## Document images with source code
_ _ _ _ _ _ _
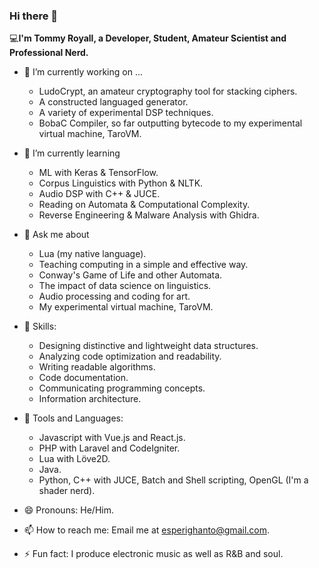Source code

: ### Hi there 👋


💻**I'm Tommy Royall, a Developer, Student, Amateur Scientist and Professional Nerd.**


* 🔭 I’m currently working on ...
  * LudoCrypt, an amateur cryptography tool for stacking ciphers.
  * A constructed languaged generator.
  * A variety of experimental DSP techniques.
  * BobaC Compiler, so far outputting bytecode to my experimental virtual machine, TaroVM.

* 🌱 I’m currently learning
  * ML with Keras & TensorFlow.
  * Corpus Linguistics with Python & NLTK.
  * Audio DSP with C++ & JUCE.
  * Reading on Automata & Computational Complexity.
  * Reverse Engineering & Malware Analysis with Ghidra.

* 💬 Ask me about
  * Lua (my native language).
  * Teaching computing in a simple and effective way.
  * Conway's Game of Life and other Automata.
  * The impact of data science on linguistics.
  * Audio processing and coding for art.
  * My experimental virtual machine, TaroVM.

* 🤹 Skills:
  * Designing distinctive and lightweight data structures.
  * Analyzing code optimization and readability.
  * Writing readable algorithms.
  * Code documentation.
  * Communicating programming concepts.
  * Information architecture.

* 🧰 Tools and Languages:
  * Javascript with Vue.js and React.js.
  * PHP with Laravel and CodeIgniter.
  * Lua with Löve2D.
  * Java.
  * Python, C++ with JUCE, Batch and Shell scripting, OpenGL (I'm a shader nerd).

* 😄 Pronouns: He/Him.
* 📫 How to reach me: Email me at esperighanto@gmail.com.
* ⚡ Fun fact: I produce electronic music as well as R&B and soul.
_ _ _ _ _ _ _
## WHAT YOU HAVE TO DO
Please retype the records above exactly, excluding every picture.

## PROBLEM SOLUTION
Source code

: ### Hi there 👋


💻**I'm Tommy Royall, a Developer, Student, Amateur Scientist and Professional Nerd.**


* 🔭 I’m currently working on ...
  * LudoCrypt, an amateur cryptography tool for stacking ciphers.
  * A constructed languaged generator.
  * A variety of experimental DSP techniques.
  * BobaC Compiler, so far outputting bytecode to my experimental virtual machine, TaroVM.

* 🌱 I’m currently learning
  * ML with Keras & TensorFlow.
  * Corpus Linguistics with Python & NLTK.
  * Audio DSP with C++ & JUCE.
  * Reading on Automata & Computational Complexity.
  * Reverse Engineering & Malware Analysis with Ghidra.

* 💬 Ask me about
  * Lua (my native language).
  * Teaching computing in a simple and effective way.
  * Conway's Game of Life and other Automata.
  * The impact of data science on linguistics.
  * Audio processing and coding for art.
  * My experimental virtual machine, TaroVM.

* 🤹 Skills:
  * Designing distinctive and lightweight data structures.
  * Analyzing code optimization and readability.
  * Writing readable algorithms.
  * Code documentation.
  * Communicating programming concepts.
  * Information architecture.

* 🧰 Tools and Languages:
  * Javascript with Vue.js and React.js.
  * PHP with Laravel and CodeIgniter.
  * Lua with Löve2D.
  * Java.
  * Python, C++ with JUCE, Batch and Shell scripting, OpenGL (I'm a shader nerd).

* 😄 Pronouns: He/Him.
* 📫 How to reach me: Email me at esperighanto@gmail.com.
* ⚡ Fun fact: I produce electronic music as well as R&B and soul.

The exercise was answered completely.